Cons: Costs. The commission is usually between 30 and 50% of the value (in case of more expensive items it can be negotiated), and often reserves the right to discount the item after a certain period of time. In addition, there is a risk that our clothes will be damaged or get additional signs of wear when many hands will touch it for a long time.
Typically sales transactions can be conducted in many different ways. I started on auction platforms. In the USA it was eBay, in Poland – Allegro.
Probably everyone knows what it is: we have to prepare a description of the item, measure it, take photos (lots of photos!), set the form of sale (buy now / auction) and the price, decide on the minimum price (or not) and wait for bids. Promoting an item high in the search list is paid but not compulsory, so you can keep the entire amount as profit.
Pros: low listing cost, reaching a large group of potential customers. The item is safe with us until it’s paid.
Cons: arduous preparation, time-consuming supervision (answering buyers’ questions), packaging and shipping, strong competition on platforms. For me, the downside was that my branded items were sometimes questioned by buyers, because Allegro and similar platforms are full of fakes. And it’s hard to prove authenticity remotely (counterfeit products also have certificates!).
I’ve tried two: Vinted and Less App. To sell anything there, we have to follow a similar path as in the case of listing the item for auction, with the difference that the application guides us through the fields of the form. There’s no need to figure out what information is necessary. While they don’t require entering the exact dimensions, it’s sometimes expected from buyers.
The Lass App has one major drawback – you can list items on it only for a week, then the sale expires. In my case, there was not a single success, so I quickly passed on it.
It was a bit better on Vinted – I managed to sell a few clothes, but it’s not a channel for expensive designers fashion. There are mainly high street goods sold, so Fendi pants worth EUR 700, and listed for PLN 400 are unlikely to find a buyer.
Pros: The scheme for entering product information is easy. Large database of potential buyers of second-hand goods.
Cons: arduous preparation, time-consuming supervision (answering buyers’ questions), packaging and shipping, strong competition on platforms.
Social platform groups
Invited by a friend I joined a few Facebook grupups- the model of such sales is very attractive, because it’s a community of people who appreciate designers fashion for discounted proces, even second-hand. UInfortunatelly it happened to me many times that my items (Mulberry, Mary Katrantzou, Vera Wang – to name a few) were rejected as “not matching” the group which nevertheless positioned itself as “luxurious”. I opted out of this group, but fortunately, more sensible versions were created. And sales – I must admit – are going pretty well here.
Pros: a group of people who understand the second-hand market and know designers and brands. No selling costs, no returns and complaints (possible risk of being excluded from the group for unfair practices).

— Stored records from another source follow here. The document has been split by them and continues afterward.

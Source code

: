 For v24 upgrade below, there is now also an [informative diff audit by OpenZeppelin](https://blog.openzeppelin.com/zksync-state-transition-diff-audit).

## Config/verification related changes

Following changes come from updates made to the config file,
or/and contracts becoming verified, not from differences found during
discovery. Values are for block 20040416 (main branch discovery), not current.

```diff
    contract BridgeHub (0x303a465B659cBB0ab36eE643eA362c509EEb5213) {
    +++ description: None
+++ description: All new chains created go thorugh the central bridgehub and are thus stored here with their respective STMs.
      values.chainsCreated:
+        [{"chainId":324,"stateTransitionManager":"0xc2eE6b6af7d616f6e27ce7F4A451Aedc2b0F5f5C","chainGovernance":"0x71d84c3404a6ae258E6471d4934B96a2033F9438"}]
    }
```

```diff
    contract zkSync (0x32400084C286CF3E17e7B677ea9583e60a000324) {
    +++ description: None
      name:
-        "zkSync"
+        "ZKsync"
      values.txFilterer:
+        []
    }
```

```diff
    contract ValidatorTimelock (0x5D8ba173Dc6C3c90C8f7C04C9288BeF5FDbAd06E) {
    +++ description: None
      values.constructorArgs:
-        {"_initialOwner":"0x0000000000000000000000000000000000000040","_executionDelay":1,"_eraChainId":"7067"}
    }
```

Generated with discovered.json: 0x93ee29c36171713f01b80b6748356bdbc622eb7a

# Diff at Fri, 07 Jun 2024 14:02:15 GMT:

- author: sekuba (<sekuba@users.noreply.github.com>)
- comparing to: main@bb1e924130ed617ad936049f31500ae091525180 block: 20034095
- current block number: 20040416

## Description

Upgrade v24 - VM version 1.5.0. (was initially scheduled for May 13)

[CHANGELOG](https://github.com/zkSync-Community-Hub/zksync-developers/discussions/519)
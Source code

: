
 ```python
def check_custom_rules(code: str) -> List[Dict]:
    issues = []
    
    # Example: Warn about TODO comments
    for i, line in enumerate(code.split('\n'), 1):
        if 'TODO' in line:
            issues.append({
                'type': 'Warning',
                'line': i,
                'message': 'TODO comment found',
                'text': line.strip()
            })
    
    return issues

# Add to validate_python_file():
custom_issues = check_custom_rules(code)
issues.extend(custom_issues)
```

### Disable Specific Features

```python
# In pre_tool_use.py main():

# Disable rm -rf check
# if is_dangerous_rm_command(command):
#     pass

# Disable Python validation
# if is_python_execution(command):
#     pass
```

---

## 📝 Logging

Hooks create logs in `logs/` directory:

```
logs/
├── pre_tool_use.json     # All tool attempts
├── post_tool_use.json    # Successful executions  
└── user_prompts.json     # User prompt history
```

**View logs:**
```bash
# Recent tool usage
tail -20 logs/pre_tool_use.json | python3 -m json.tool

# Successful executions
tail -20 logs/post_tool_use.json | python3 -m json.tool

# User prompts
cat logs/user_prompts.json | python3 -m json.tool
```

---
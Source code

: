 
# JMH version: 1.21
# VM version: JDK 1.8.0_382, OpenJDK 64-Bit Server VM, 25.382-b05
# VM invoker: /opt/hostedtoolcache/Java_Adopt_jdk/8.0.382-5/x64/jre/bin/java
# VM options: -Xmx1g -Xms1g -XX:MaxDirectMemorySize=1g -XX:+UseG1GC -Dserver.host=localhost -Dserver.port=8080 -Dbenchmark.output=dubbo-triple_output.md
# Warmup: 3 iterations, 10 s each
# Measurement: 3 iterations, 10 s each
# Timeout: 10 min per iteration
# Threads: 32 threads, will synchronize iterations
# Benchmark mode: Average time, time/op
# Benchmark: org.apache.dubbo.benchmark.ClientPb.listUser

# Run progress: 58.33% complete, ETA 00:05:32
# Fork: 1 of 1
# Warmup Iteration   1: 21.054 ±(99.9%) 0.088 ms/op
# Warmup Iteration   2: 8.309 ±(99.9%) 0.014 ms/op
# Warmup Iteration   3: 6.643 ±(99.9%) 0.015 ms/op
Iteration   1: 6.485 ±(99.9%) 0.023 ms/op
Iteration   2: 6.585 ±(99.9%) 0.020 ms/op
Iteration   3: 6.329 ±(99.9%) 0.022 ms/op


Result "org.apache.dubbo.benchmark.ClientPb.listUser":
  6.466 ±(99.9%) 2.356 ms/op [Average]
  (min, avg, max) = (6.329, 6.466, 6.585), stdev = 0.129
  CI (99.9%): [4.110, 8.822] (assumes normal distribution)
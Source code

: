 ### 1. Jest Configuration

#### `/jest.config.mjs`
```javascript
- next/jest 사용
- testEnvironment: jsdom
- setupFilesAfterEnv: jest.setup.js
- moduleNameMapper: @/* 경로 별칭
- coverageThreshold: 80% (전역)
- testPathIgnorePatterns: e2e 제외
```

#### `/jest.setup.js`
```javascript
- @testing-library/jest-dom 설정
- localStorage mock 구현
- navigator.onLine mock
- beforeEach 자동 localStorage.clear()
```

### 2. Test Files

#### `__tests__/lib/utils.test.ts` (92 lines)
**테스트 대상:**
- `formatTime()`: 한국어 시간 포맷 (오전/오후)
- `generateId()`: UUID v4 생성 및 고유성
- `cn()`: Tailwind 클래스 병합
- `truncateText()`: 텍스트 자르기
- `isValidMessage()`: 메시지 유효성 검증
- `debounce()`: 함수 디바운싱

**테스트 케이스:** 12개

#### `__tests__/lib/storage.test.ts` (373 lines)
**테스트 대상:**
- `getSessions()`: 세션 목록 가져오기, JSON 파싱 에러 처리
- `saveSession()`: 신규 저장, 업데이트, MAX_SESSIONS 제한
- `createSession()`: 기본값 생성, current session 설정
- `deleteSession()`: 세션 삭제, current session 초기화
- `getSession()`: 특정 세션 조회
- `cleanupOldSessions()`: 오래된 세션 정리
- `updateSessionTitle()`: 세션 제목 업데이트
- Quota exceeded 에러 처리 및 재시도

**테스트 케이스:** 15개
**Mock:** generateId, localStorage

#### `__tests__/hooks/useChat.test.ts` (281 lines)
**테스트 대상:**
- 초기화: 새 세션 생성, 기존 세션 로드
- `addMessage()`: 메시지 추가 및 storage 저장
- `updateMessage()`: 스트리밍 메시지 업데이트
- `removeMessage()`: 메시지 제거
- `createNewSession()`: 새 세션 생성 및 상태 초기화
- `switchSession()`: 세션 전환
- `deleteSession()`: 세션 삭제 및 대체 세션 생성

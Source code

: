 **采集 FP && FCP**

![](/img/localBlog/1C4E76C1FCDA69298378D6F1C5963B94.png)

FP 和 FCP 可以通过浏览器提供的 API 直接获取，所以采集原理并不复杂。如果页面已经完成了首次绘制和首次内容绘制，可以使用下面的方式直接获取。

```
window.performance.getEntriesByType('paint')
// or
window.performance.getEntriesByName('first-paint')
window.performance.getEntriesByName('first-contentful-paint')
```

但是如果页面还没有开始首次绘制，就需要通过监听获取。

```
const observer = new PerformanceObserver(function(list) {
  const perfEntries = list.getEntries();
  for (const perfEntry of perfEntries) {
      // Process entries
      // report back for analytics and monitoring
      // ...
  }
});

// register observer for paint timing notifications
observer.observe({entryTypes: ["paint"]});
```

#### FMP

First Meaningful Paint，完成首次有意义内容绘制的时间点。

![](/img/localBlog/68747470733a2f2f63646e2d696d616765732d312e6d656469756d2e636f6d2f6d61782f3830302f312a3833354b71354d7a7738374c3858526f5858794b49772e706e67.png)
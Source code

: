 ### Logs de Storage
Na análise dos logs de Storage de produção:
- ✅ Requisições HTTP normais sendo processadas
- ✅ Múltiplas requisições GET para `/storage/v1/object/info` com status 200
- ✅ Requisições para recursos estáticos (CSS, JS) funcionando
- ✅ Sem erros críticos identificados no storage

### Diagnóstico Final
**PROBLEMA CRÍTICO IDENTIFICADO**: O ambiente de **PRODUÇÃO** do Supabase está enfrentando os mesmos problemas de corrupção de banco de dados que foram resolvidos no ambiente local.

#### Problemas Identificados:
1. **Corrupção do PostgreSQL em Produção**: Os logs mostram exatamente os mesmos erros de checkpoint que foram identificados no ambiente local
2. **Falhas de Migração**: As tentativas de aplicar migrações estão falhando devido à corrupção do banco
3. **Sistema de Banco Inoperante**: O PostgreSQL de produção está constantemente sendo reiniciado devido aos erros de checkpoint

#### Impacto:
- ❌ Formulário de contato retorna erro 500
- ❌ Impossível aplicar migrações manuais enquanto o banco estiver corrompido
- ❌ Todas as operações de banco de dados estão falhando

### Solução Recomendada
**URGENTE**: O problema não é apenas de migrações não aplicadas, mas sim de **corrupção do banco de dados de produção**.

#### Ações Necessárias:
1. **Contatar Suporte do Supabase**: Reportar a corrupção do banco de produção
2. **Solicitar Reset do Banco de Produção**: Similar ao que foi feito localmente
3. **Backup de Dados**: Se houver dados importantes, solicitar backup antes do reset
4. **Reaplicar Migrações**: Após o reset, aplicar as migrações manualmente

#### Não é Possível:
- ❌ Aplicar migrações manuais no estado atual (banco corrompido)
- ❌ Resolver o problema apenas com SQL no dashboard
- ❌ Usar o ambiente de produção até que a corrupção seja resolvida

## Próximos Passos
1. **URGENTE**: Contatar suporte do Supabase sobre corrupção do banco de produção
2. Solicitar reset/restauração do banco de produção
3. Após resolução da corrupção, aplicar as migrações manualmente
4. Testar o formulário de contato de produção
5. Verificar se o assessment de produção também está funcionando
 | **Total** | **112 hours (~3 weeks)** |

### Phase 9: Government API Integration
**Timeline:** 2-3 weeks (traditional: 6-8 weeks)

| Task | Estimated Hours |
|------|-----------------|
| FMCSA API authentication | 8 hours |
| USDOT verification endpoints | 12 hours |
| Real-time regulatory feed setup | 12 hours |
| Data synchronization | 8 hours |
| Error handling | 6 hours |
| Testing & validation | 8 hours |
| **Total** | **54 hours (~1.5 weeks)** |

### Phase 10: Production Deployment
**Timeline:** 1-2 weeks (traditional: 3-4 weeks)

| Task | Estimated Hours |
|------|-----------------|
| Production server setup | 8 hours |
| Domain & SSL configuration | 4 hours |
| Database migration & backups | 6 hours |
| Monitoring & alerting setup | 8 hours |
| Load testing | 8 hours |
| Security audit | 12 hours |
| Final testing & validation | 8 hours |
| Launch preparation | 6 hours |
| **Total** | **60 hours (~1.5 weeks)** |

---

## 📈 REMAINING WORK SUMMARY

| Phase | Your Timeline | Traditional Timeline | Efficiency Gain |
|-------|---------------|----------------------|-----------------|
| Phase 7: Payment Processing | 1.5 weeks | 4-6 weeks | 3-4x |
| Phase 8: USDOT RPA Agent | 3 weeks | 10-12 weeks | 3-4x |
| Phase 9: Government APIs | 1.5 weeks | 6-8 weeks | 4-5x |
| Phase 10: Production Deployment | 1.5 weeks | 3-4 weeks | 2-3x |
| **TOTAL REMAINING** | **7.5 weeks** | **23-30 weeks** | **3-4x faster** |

Cons: arduous preparation, time-consuming supervision (answering buyers’ questions), packaging and shipping. Channel isn’t stable – it depends on rules set and changed by administrators.
Growth of the second-hand market
Of course, there are many more applications for fashion resell. I have tried all mentioned above. If there are other ways to recover at least some of the value of your possessions and give them new life, make sure to share them! Let’s create a guide to conscious fashion buying!